In [1]:
import time
import pandas as pd
import warnings
warnings.filterwarnings(action='ignore', category=UserWarning, module='gensim')
import gensim
from gensim import corpora, models, parsing
from gensim.models import LdaModel
import nltk
import pickle
from nltk.stem import WordNetLemmatizer
from nltk.stem.porter import *
import numpy as np
from sklearn.neighbors import NearestNeighbors
import pyLDAvis.gensim
import itertools
from scipy.sparse import coo_matrix

In [2]:
nltk.download('wordnet', quiet=True)
np.random.seed(2018)
stemmer = PorterStemmer()

In [3]:
class PandasHelper:

    @staticmethod
    def get_id_from_series(series):
        return int(series.index.tolist()[0])

In [33]:
class LDAModel:
    def __init__(self):
        self.no_below = 5
        self.no_above = 0.2
        self.num_topics = 10
        self.num_of_iterations = 100
        self.passes = 3
        self.minimum_probability = 0.01
        self.num_similarities = 30

    def _lemmatize_stemming(self, text):
        return stemmer.stem(WordNetLemmatizer().lemmatize(text))
    
    def _preprocess(self, text):
        unigrams = []
        for token in gensim.utils.simple_preprocess(text):
            if token not in parsing.preprocessing.STOPWORDS and len(token) > 3:
                unigrams.append(self._lemmatize_stemming(token))
        
        return unigrams
    
    def _savePickleFile(self, fileName, data):
        fileName = f'./{fileName}.pickle'
        mappingFile = open(fileName, 'wb')
        pickle.dump(data, mappingFile)
        mappingFile.close()

    def save_model(self, lda, topics):
        lda.save('./model')
        self._savePickleFile('topics', topics)
        
    def save_similarities():
        self._savePickleFile('similarities', similarities)
        
    def get_similarities(self, index, ids):
        sims = []
        coo = coo_matrix(index)
        similarity_matrix = np.zeros(((len(ids)), len(ids)))
        
        print('Started getting LDA similarities')
        for i,j,v in zip(coo.row, coo.col, coo.data):
            similarity_matrix[i, j] = 1 if v > 1 else v
        print('Created similarity matrix')
            
        model_knn = NearestNeighbors(metric='cosine', algorithm='brute')
        model_knn.fit(similarity_matrix)
        print('Created KNN model')
            
        df_similarity_matrix = pd.DataFrame(similarity_matrix, index=ids)
        print('Created DF')
        for i, row in df_similarity_matrix.iterrows():
            movie_row = row.values.reshape(1, -1)
            
            distances, indices = model_knn.kneighbors(movie_row, n_neighbors=self.num_similarities + 1)
            similarities = 1 - distances.flatten()
            similarities = similarities[1:]
            indices = indices.flatten()
            indices = indices[1:]
            
            sims.append({
                'id': i,
                'similarities': [{
                    'id': PandasHelper.get_id_from_series(df_similarity_matrix.iloc[[indices[index]]]),
                    'similarity': float(line)
                } for index, line in enumerate(similarities)]
            })
        print('Finished getting LDA similarities')
        
        return sims
    
    def get_topics(self, lda, corpus, ids):
        documents_topics = [lda.get_document_topics(item) for item in corpus]
        topics = [[tup[1] for tup in lst] for lst in documents_topics]
        df_topics = pd.DataFrame(topics, index=ids)
        
        return df_topics

    def train_model(self):
        data = pd.read_json('../data/movies_data.json', orient='split')
        documents = data['content']
        ids = data['id']
        processed_docs = documents.map(self._preprocess)

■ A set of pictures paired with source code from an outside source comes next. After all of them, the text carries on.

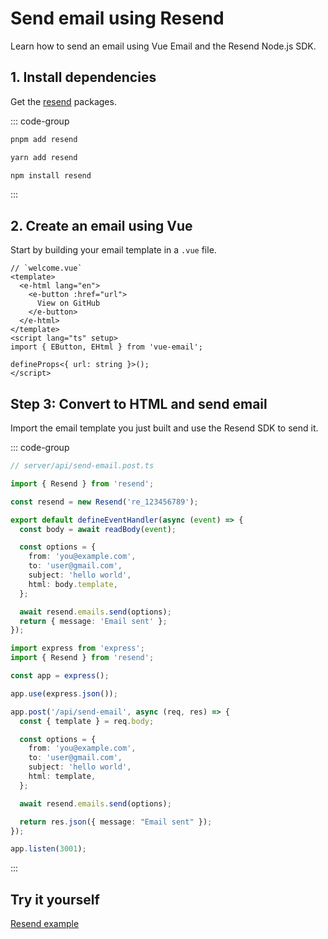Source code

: # Send email using Resend
Learn how to send an email using Vue Email and the Resend Node.js SDK.


## 1. Install dependencies

Get the [resend](https://www.npmjs.com/package/resend) packages.

::: code-group
  ```bash [pnpm]
  pnpm add resend
  ```
  ```bash [yarn]
  yarn add resend
  ```
  ```bash [npm]
  npm install resend
  ```
:::


## 2. Create an email using Vue

Start by building your email template in a `.vue` file.


```vue
// `welcome.vue`
<template>
  <e-html lang="en">
    <e-button :href="url">
      View on GitHub
    </e-button>
  </e-html>
</template>
<script lang="ts" setup>
import { EButton, EHtml } from 'vue-email';

defineProps<{ url: string }>();
</script>
```

## Step 3: Convert to HTML and send email

Import the email template you just built and use the Resend SDK to send it.

::: code-group

```ts [Nuxt]
// server/api/send-email.post.ts

import { Resend } from 'resend';

const resend = new Resend('re_123456789');

export default defineEventHandler(async (event) => {
  const body = await readBody(event);

  const options = {
    from: 'you@example.com',
    to: 'user@gmail.com',
    subject: 'hello world',
    html: body.template,
  };

  await resend.emails.send(options);
  return { message: 'Email sent' };
});
```

```ts [NodeJs]
import express from 'express';
import { Resend } from 'resend';

const app = express();

app.use(express.json());

app.post('/api/send-email', async (req, res) => {
  const { template } = req.body;

  const options = {
    from: 'you@example.com',
    to: 'user@gmail.com',
    subject: 'hello world',
    html: template,
  };

  await resend.emails.send(options);

  return res.json({ message: "Email sent" });
});

app.listen(3001);
```

:::

## Try it yourself

[Resend example](https://github.com/Dave136/vue-email)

        print('Start training LDA model...')
        dictionary = gensim.corpora.Dictionary(processed_docs)
        dictionary.filter_extremes(no_below = self.no_below, no_above=self.no_above)
        corpus = [dictionary.doc2bow(doc) for doc in processed_docs]
        
        tf_idf = models.TfidfModel(corpus)
        corpus_tf_idf = tf_idf[corpus]
        
        lda = LdaModel(
            corpus_tf_idf,
            num_topics=self.num_topics,
            id2word=dictionary,
            passes=self.passes,
            iterations=self.num_of_iterations,
            minimum_probability=self.minimum_probability)
        
        index = gensim.similarities.MatrixSimilarity(corpus_tf_idf)
        print('Finished training LDA model...')
        
        return lda, corpus_tf_idf, index, ids

In [34]:
lda_model = LDAModel()

In [35]:
lda, corpus, index, ids = lda_model.train_model()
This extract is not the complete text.